Читать «Художники Парижской школы из Беларуси. Эссе, биографии, путеводитель» онлайн - страница 36

Владимир Счастный

Поэтическо-каллиграфические эксперименты Аполлинера

Уже самые первые стихи мало кому известного поэта Аполлинера впоследствии повлияли на развитие французской поэзии. В них конкретная содержательность, которую к тому времени успели изгнать символисты, сочеталась с лиризмом и иронией. Одних творчество поэта привлекало, других отталкивало своей новизной. Искания новых форм в искусстве привели Аполлинера к знакомству с Пикассо. К тому времени они, оба чужеземцы, пока еще не получили признания. И хотя их творчество развивалось в противоположных направлениях, Аполлинера привлекало в работах Пикассо и других современных живописцев стремление отказаться от наскучившего голого академизма. Он даже пытался в поэзии произвести реформу, соответствующую ломке живописи, которую совершили кубисты, но потом все-таки вернулся к реализму. Тем не менее дружба с художниками-новаторами продолжалась. Аполлинер был частым гостем в «Улье». Нередко его можно было видеть и в монпарнасских кафе. С ними в компании часто бывал другой поэт-авангардист Блез Сандрар. Оба могли говорить по-русски, они же подбирали французские названия к картинам художника. Вскоре после переезда в «Улей» Шагал написал картину, а у Сандрара родилось стихотворение «Портрет», посвященные новому приятелю. Аполлинер же посвятил Шагалу стихотворение «Сквозь Европу».

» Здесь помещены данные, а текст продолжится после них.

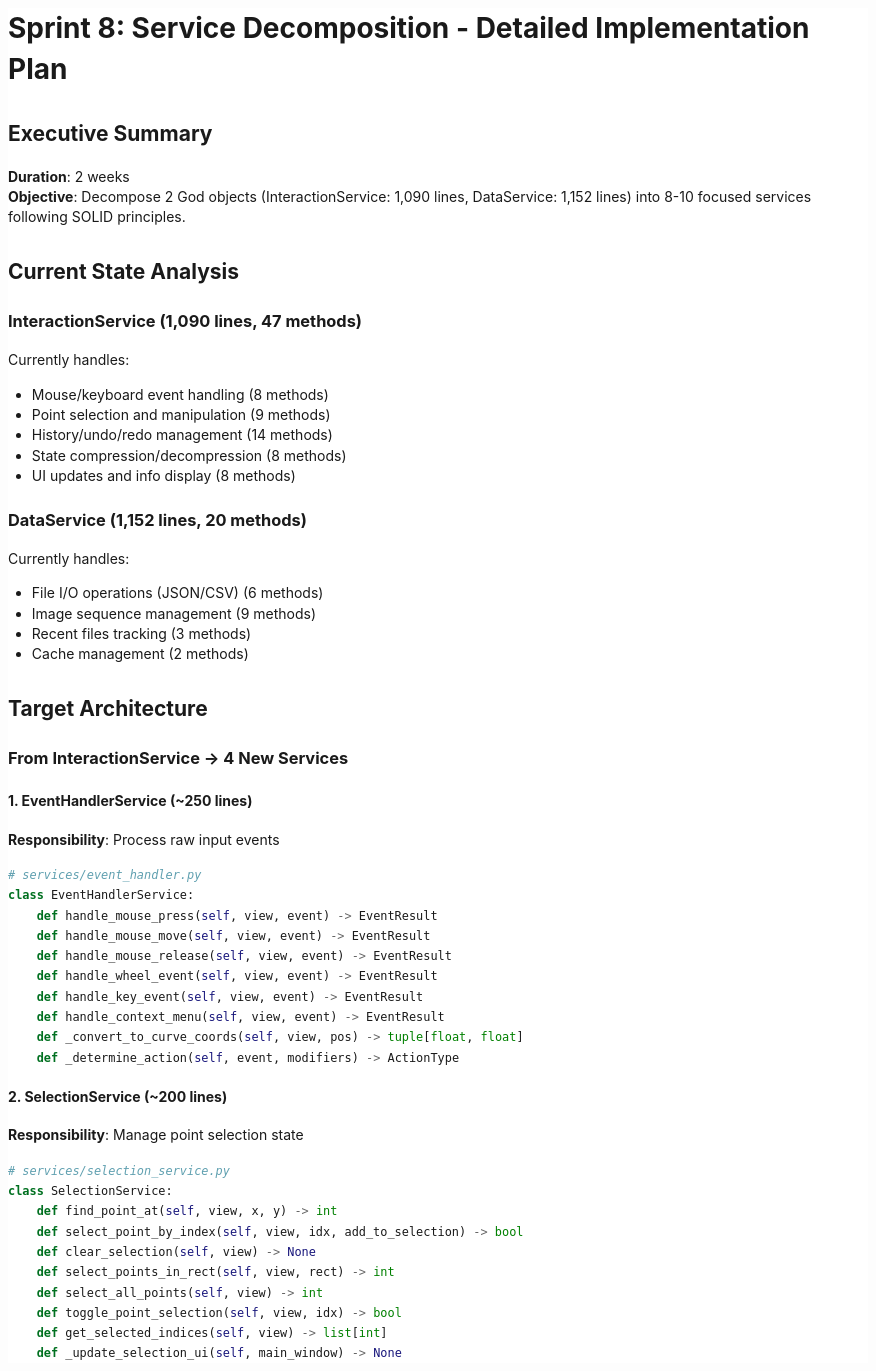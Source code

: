 # Sprint 8: Service Decomposition - Detailed Implementation Plan

## Executive Summary

**Duration**: 2 weeks  
**Objective**: Decompose 2 God objects (InteractionService: 1,090 lines, DataService: 1,152 lines) into 8-10 focused services following SOLID principles.

## Current State Analysis

### InteractionService (1,090 lines, 47 methods)
Currently handles:
- Mouse/keyboard event handling (8 methods)
- Point selection and manipulation (9 methods)
- History/undo/redo management (14 methods)
- State compression/decompression (8 methods)
- UI updates and info display (8 methods)

### DataService (1,152 lines, 20 methods)
Currently handles:
- File I/O operations (JSON/CSV) (6 methods)
- Image sequence management (9 methods)
- Recent files tracking (3 methods)
- Cache management (2 methods)

## Target Architecture

### From InteractionService → 4 New Services

#### 1. EventHandlerService (~250 lines)
**Responsibility**: Process raw input events
```python
# services/event_handler.py
class EventHandlerService:
    def handle_mouse_press(self, view, event) -> EventResult
    def handle_mouse_move(self, view, event) -> EventResult
    def handle_mouse_release(self, view, event) -> EventResult
    def handle_wheel_event(self, view, event) -> EventResult
    def handle_key_event(self, view, event) -> EventResult
    def handle_context_menu(self, view, event) -> EventResult
    def _convert_to_curve_coords(self, view, pos) -> tuple[float, float]
    def _determine_action(self, event, modifiers) -> ActionType
```

#### 2. SelectionService (~200 lines)
**Responsibility**: Manage point selection state
```python
# services/selection_service.py
class SelectionService:
    def find_point_at(self, view, x, y) -> int
    def select_point_by_index(self, view, idx, add_to_selection) -> bool
    def clear_selection(self, view) -> None
    def select_points_in_rect(self, view, rect) -> int
    def select_all_points(self, view) -> int
    def toggle_point_selection(self, view, idx) -> bool
    def get_selected_indices(self, view) -> list[int]
    def _update_selection_ui(self, main_window) -> None
```
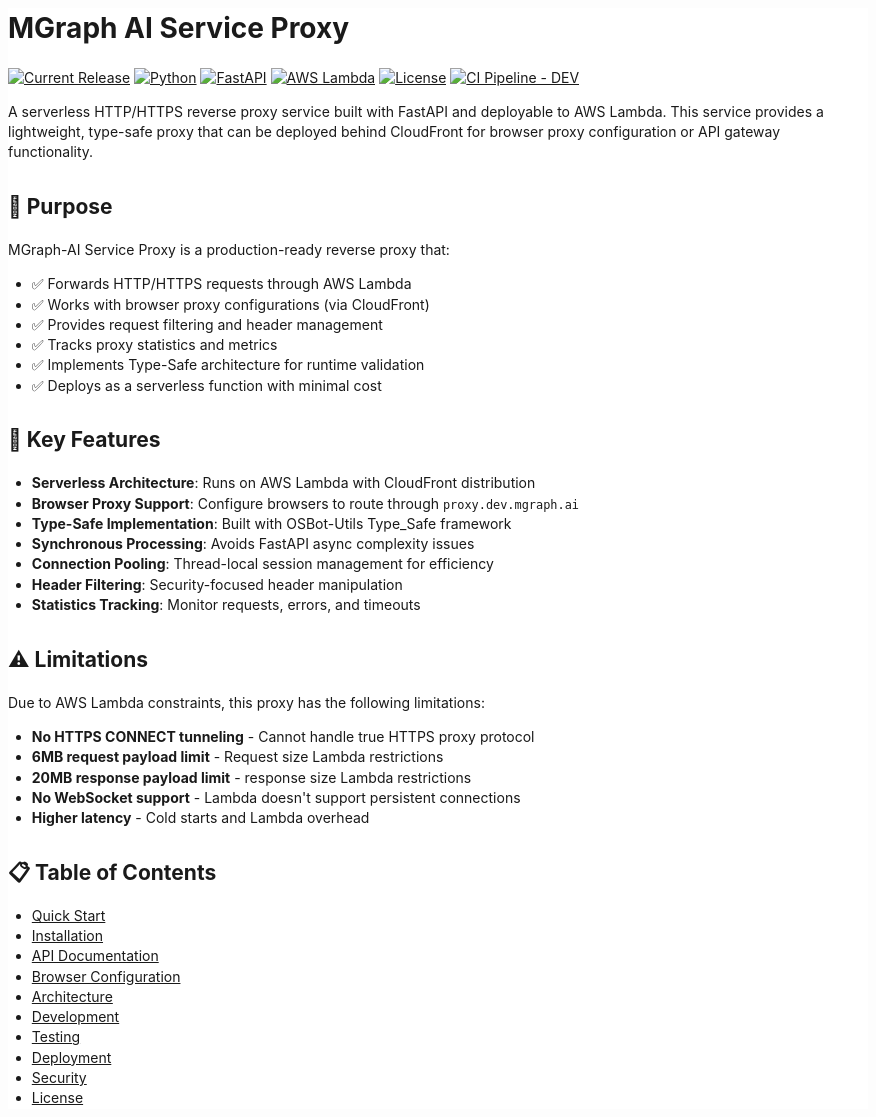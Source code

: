 # MGraph AI Service Proxy

[![Current Release](https://img.shields.io/badge/release-v0.6.5-blue)](https://github.com/the-cyber-boardroom/MGraph-AI__Service__Proxy/releases)
[![Python](https://img.shields.io/badge/python-3.12-blue)](https://www.python.org/downloads/)
[![FastAPI](https://img.shields.io/badge/FastAPI-0.116.1-009688)](https://fastapi.tiangolo.com/)
[![AWS Lambda](https://img.shields.io/badge/AWS-Lambda-orange)](https://aws.amazon.com/lambda/)
[![License](https://img.shields.io/badge/license-Apache%202.0-green)](LICENSE)
[![CI Pipeline - DEV](https://github.com/the-cyber-boardroom/MGraph-AI__Service__Proxy/actions/workflows/ci-pipeline__dev.yml/badge.svg)](https://github.com/the-cyber-boardroom/MGraph-AI__Service__Proxy/actions)

A serverless HTTP/HTTPS reverse proxy service built with FastAPI and deployable to AWS Lambda. This service provides a lightweight, type-safe proxy that can be deployed behind CloudFront for browser proxy configuration or API gateway functionality.

## 🎯 Purpose

MGraph-AI Service Proxy is a production-ready reverse proxy that:
- ✅ Forwards HTTP/HTTPS requests through AWS Lambda
- ✅ Works with browser proxy configurations (via CloudFront)
- ✅ Provides request filtering and header management
- ✅ Tracks proxy statistics and metrics
- ✅ Implements Type-Safe architecture for runtime validation
- ✅ Deploys as a serverless function with minimal cost

## 🚀 Key Features

- **Serverless Architecture**: Runs on AWS Lambda with CloudFront distribution
- **Browser Proxy Support**: Configure browsers to route through `proxy.dev.mgraph.ai`
- **Type-Safe Implementation**: Built with OSBot-Utils Type_Safe framework
- **Synchronous Processing**: Avoids FastAPI async complexity issues
- **Connection Pooling**: Thread-local session management for efficiency
- **Header Filtering**: Security-focused header manipulation
- **Statistics Tracking**: Monitor requests, errors, and timeouts

## ⚠️ Limitations

Due to AWS Lambda constraints, this proxy has the following limitations:
- **No HTTPS CONNECT tunneling** - Cannot handle true HTTPS proxy protocol
- **6MB request payload limit** - Request size Lambda restrictions
- **20MB response payload limit** - response size Lambda restrictions
- **No WebSocket support** - Lambda doesn't support persistent connections
- **Higher latency** - Cold starts and Lambda overhead

## 📋 Table of Contents

- [Quick Start](#-quick-start)
- [Installation](#-installation)
- [API Documentation](#-api-documentation)
- [Browser Configuration](#-browser-configuration)
- [Architecture](#-architecture)
- [Development](#-development)
- [Testing](#-testing)
- [Deployment](#-deployment)
- [Security](#-security)
- [License](#-license)
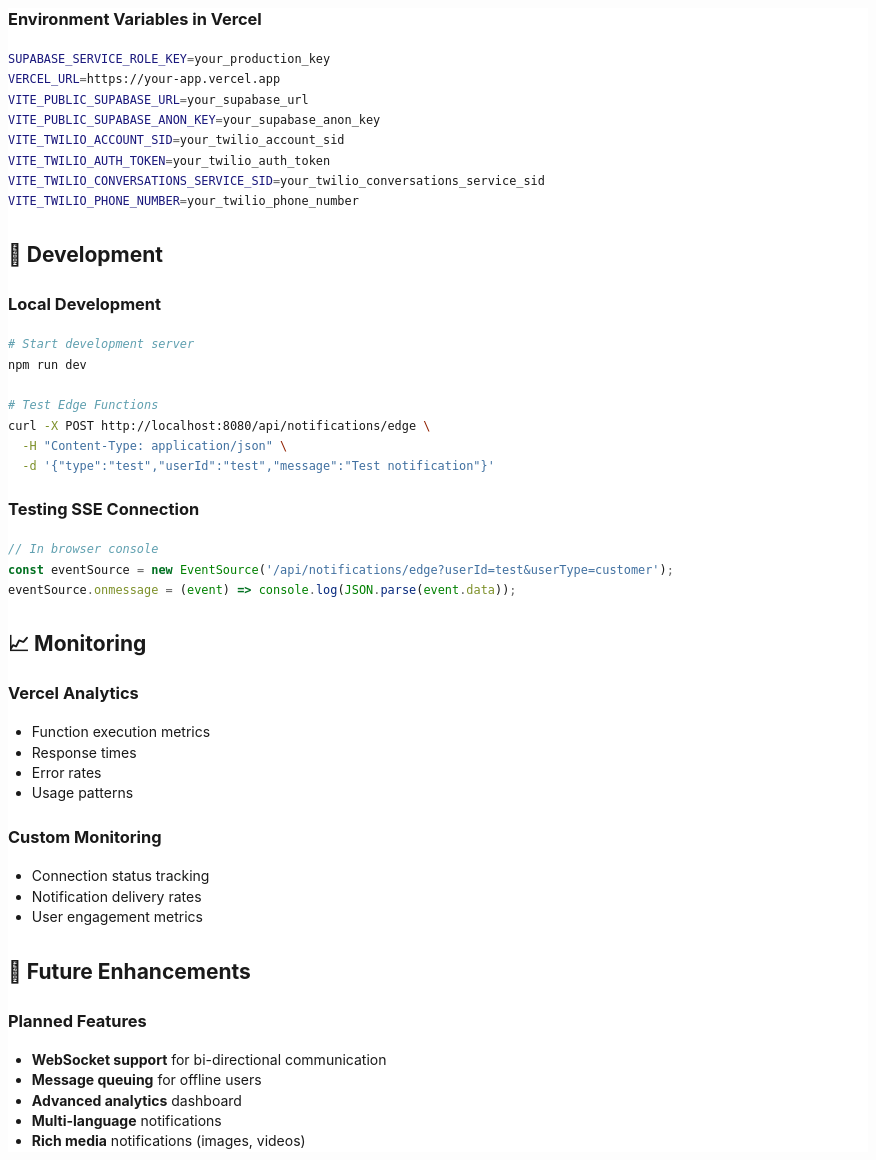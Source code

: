 ### **Environment Variables in Vercel**
```bash
SUPABASE_SERVICE_ROLE_KEY=your_production_key
VERCEL_URL=https://your-app.vercel.app
VITE_PUBLIC_SUPABASE_URL=your_supabase_url
VITE_PUBLIC_SUPABASE_ANON_KEY=your_supabase_anon_key
VITE_TWILIO_ACCOUNT_SID=your_twilio_account_sid
VITE_TWILIO_AUTH_TOKEN=your_twilio_auth_token
VITE_TWILIO_CONVERSATIONS_SERVICE_SID=your_twilio_conversations_service_sid
VITE_TWILIO_PHONE_NUMBER=your_twilio_phone_number
```

## 🔧 **Development**

### **Local Development**
```bash
# Start development server
npm run dev

# Test Edge Functions
curl -X POST http://localhost:8080/api/notifications/edge \
  -H "Content-Type: application/json" \
  -d '{"type":"test","userId":"test","message":"Test notification"}'
```

### **Testing SSE Connection**
```javascript
// In browser console
const eventSource = new EventSource('/api/notifications/edge?userId=test&userType=customer');
eventSource.onmessage = (event) => console.log(JSON.parse(event.data));
```

## 📈 **Monitoring**

### **Vercel Analytics**
- Function execution metrics
- Response times
- Error rates
- Usage patterns

### **Custom Monitoring**
- Connection status tracking
- Notification delivery rates
- User engagement metrics

## 🔮 **Future Enhancements**

### **Planned Features**
- **WebSocket support** for bi-directional communication
- **Message queuing** for offline users
- **Advanced analytics** dashboard
- **Multi-language** notifications
- **Rich media** notifications (images, videos)
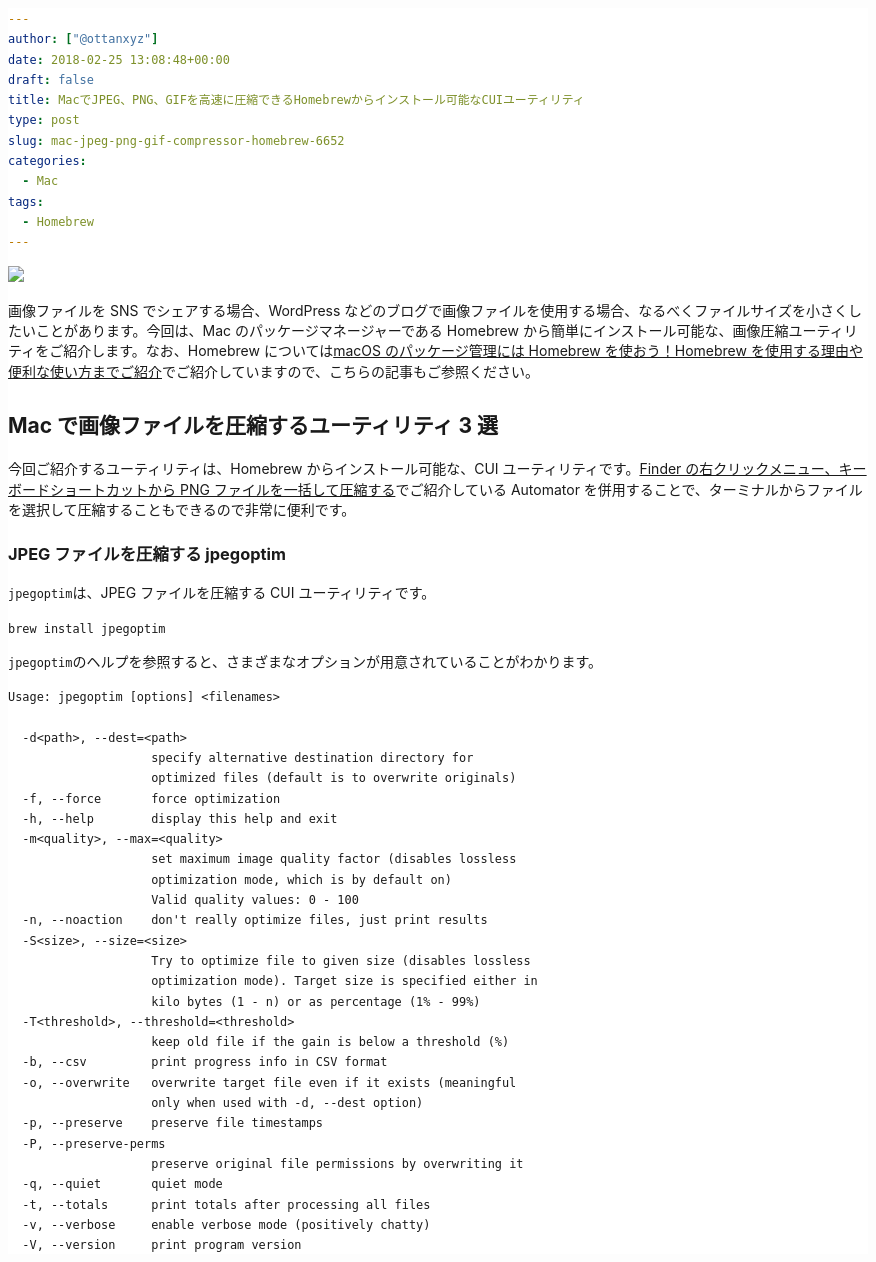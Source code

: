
 ```yaml
---
author: ["@ottanxyz"]
date: 2018-02-25 13:08:48+00:00
draft: false
title: MacでJPEG、PNG、GIFを高速に圧縮できるHomebrewからインストール可能なCUIユーティリティ
type: post
slug: mac-jpeg-png-gif-compressor-homebrew-6652
categories:
  - Mac
tags:
  - Homebrew
---
```


![](/uploads/2018/02/180225-5a92680f2a1cd.jpg)

画像ファイルを SNS でシェアする場合、WordPress などのブログで画像ファイルを使用する場合、なるべくファイルサイズを小さくしたいことがあります。今回は、Mac のパッケージマネージャーである Homebrew から簡単にインストール可能な、画像圧縮ユーティリティをご紹介します。なお、Homebrew については[macOS のパッケージ管理には Homebrew を使おう！Homebrew を使用する理由や便利な使い方までご紹介](/posts/2017/10/macos-package-manager-homebrew-6216/)でご紹介していますので、こちらの記事もご参照ください。

## Mac で画像ファイルを圧縮するユーティリティ 3 選

今回ご紹介するユーティリティは、Homebrew からインストール可能な、CUI ユーティリティです。[Finder の右クリックメニュー、キーボードショートカットから PNG ファイルを一括して圧縮する](/posts/2016/07/automator-finder-png-compress-4570/)でご紹介している Automator を併用することで、ターミナルからファイルを選択して圧縮することもできるので非常に便利です。

### JPEG ファイルを圧縮する jpegoptim

`jpegoptim`は、JPEG ファイルを圧縮する CUI ユーティリティです。

    brew install jpegoptim

`jpegoptim`のヘルプを参照すると、さまざまなオプションが用意されていることがわかります。

    Usage: jpegoptim [options] <filenames>

      -d<path>, --dest=<path>
                        specify alternative destination directory for
                        optimized files (default is to overwrite originals)
      -f, --force       force optimization
      -h, --help        display this help and exit
      -m<quality>, --max=<quality>
                        set maximum image quality factor (disables lossless
                        optimization mode, which is by default on)
                        Valid quality values: 0 - 100
      -n, --noaction    don't really optimize files, just print results
      -S<size>, --size=<size>
                        Try to optimize file to given size (disables lossless
                        optimization mode). Target size is specified either in
                        kilo bytes (1 - n) or as percentage (1% - 99%)
      -T<threshold>, --threshold=<threshold>
                        keep old file if the gain is below a threshold (%)
      -b, --csv         print progress info in CSV format
      -o, --overwrite   overwrite target file even if it exists (meaningful
                        only when used with -d, --dest option)
      -p, --preserve    preserve file timestamps
      -P, --preserve-perms
                        preserve original file permissions by overwriting it
      -q, --quiet       quiet mode
      -t, --totals      print totals after processing all files
      -v, --verbose     enable verbose mode (positively chatty)
      -V, --version     print program version

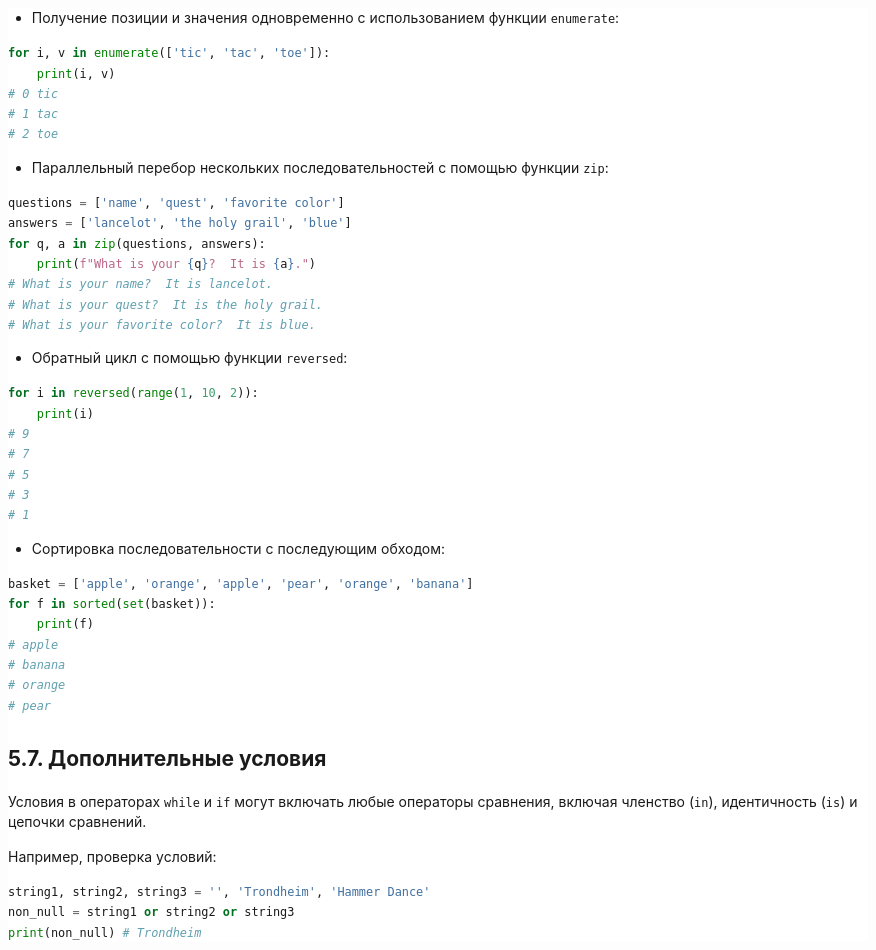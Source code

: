 - Получение позиции и значения одновременно с использованием функции `enumerate`:

```python
for i, v in enumerate(['tic', 'tac', 'toe']):
    print(i, v)
# 0 tic
# 1 tac
# 2 toe
```

- Параллельный перебор нескольких последовательностей с помощью функции `zip`:

```python
questions = ['name', 'quest', 'favorite color']
answers = ['lancelot', 'the holy grail', 'blue']
for q, a in zip(questions, answers):
    print(f"What is your {q}?  It is {a}.")
# What is your name?  It is lancelot.
# What is your quest?  It is the holy grail.
# What is your favorite color?  It is blue.
```

- Обратный цикл с помощью функции `reversed`:

```python
for i in reversed(range(1, 10, 2)):
    print(i)
# 9
# 7
# 5
# 3
# 1
```

- Сортировка последовательности с последующим обходом:

```python
basket = ['apple', 'orange', 'apple', 'pear', 'orange', 'banana']
for f in sorted(set(basket)):
    print(f)
# apple
# banana
# orange
# pear
```

## 5.7. Дополнительные условия

Условия в операторах `while` и `if` могут включать любые операторы сравнения, включая членство (`in`), идентичность (`is`) и цепочки сравнений.

Например, проверка условий:

```python
string1, string2, string3 = '', 'Trondheim', 'Hammer Dance'
non_null = string1 or string2 or string3
print(non_null) # Trondheim
```

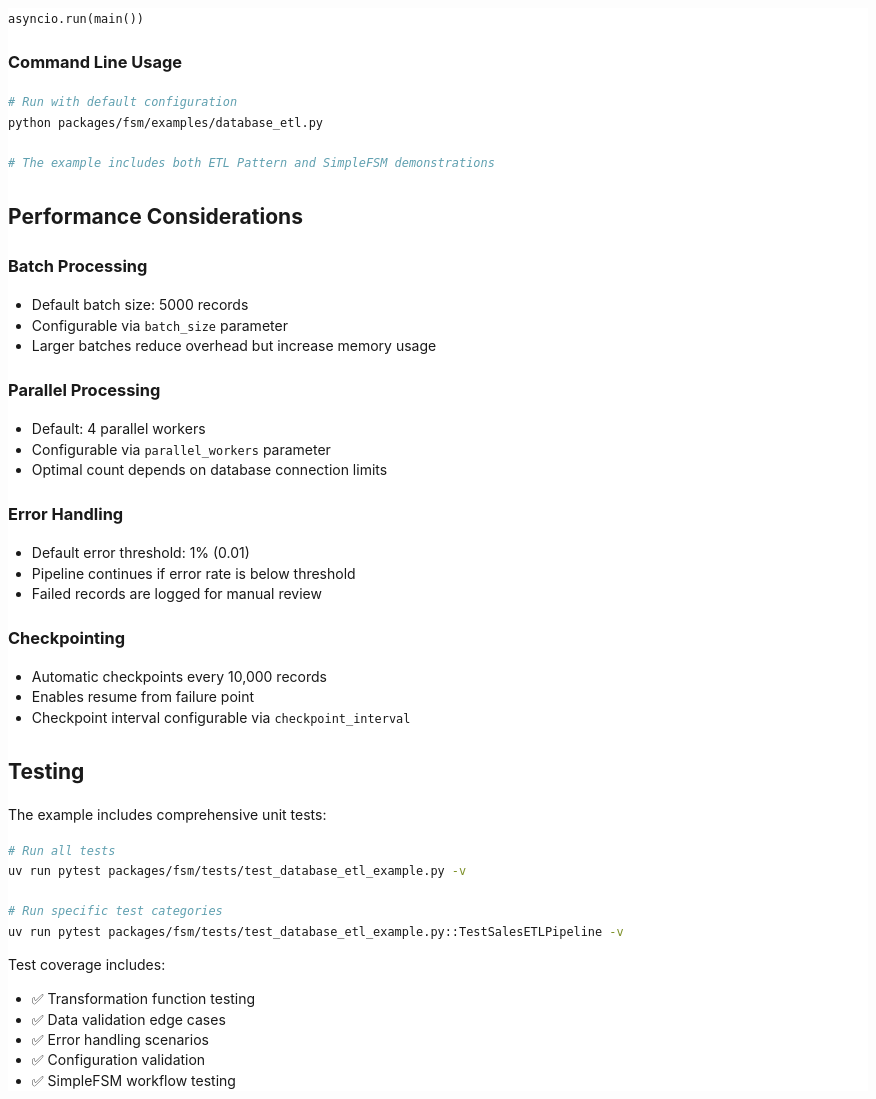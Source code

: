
 ```python
asyncio.run(main())
```

### Command Line Usage

```bash
# Run with default configuration
python packages/fsm/examples/database_etl.py

# The example includes both ETL Pattern and SimpleFSM demonstrations
```

## Performance Considerations

### Batch Processing
- Default batch size: 5000 records
- Configurable via `batch_size` parameter
- Larger batches reduce overhead but increase memory usage

### Parallel Processing
- Default: 4 parallel workers
- Configurable via `parallel_workers` parameter
- Optimal count depends on database connection limits

### Error Handling
- Default error threshold: 1% (0.01)
- Pipeline continues if error rate is below threshold
- Failed records are logged for manual review

### Checkpointing
- Automatic checkpoints every 10,000 records
- Enables resume from failure point
- Checkpoint interval configurable via `checkpoint_interval`

## Testing

The example includes comprehensive unit tests:

```bash
# Run all tests
uv run pytest packages/fsm/tests/test_database_etl_example.py -v

# Run specific test categories
uv run pytest packages/fsm/tests/test_database_etl_example.py::TestSalesETLPipeline -v
```

Test coverage includes:
- ✅ Transformation function testing
- ✅ Data validation edge cases
- ✅ Error handling scenarios
- ✅ Configuration validation
- ✅ SimpleFSM workflow testing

Благодаря Аполлинеру, по мнению некоторых искусствоведов, Шагал и стал родоначальником сюрреализма. Когда поэт, зайдя впервые в мастерскую Шагала, начал рассматривать картины, то воскликнул: «Surnaturel!» Так была сформулирована концепция, которая позже начала называться «сюрреализмом». Самое интересное заключалось в том, что Шагал до конца жизни отрицал свою причастность к этому течению, как, впрочем, и к любому другому.

Постепенно к обитателям «Улья», прибившимся к нему из далеких «полей», приходило понимание реального Парижа. Известный литератор Илья Эренбург, много лет проживший в Париже, рассуждая по поводу русского мифа о французе, который «быстр, как взор, и пуст, как вздор», о его легкомыслии и опрометчивости, о его тщеславии и безнравственности, а также мифа о Париже, который называли «новым Вавилоном» и который слыл не только законодателем мод, но и питомником распутства, писал: «Как не походила на подобные описания страна, где я оказался, где семейные устои были куда сильнее, чем в России, где люди дорожили вековыми навыками, порой, и предрассудками, где в буржуазных квартирах были закрыты ставни, чтобы не выгорели обои, где боялись, как чумы, сквозняков, где ложились спать в десять и вставали с петухами, где в ночных кабаках редко можно было услышать французскую речь, где я мог сосчитать на пальцах знакомых, которые побывали за границей!»